Methods : Here we use electrophysiological patch-clamp and 2-P imaging techniques to investigate the synaptic mechanisms underlying silent synapses in the direction-selective ganglion cell (DSGC) circuit of mature mouse retina, where these synapses play an important role in amplifying responses.

Results : NMDAR-mediated miniature-like events could be detected in DSGCs under pharmacological isolation (0 Mg2+, NBQX), suggesting that NMDARs were located at synaptic sites and were able to respond to quantal glutamate release. These events could be distinguished from AMPA EPSCs based on their slower kinetics.

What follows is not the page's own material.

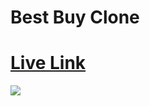 
# Best Buy Clone
<h1><a href = "https://stellar-medovik-658140.netlify.app/">Live Link</a></h1>
<img src = "https://drive.google.com/uc?id=1sr3XsHI0YhzzeRfigEw0HcTbo7tsSuQJ"/>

Under control conditions, analysis of sEPSCs reveals two distinct populations of AMPA and NMDA-like sEPSCs, suggesting that the receptors are spatially segregated at individual synapses. Consistent with these findings, NMDAR-mediated ‘optical quantal’ activity could be detected at discrete dendritic sites using 2-P Ca2+ imaging techniques.

Conclusions : Silent synapses in mature DSGCs represent synapses lacking the postsynaptic expression of AMPA receptors.

This is an abstract that was submitted for the 2018 ARVO Annual Meeting, held in Honolulu, Hawaii, April 29 - May 3, 2018.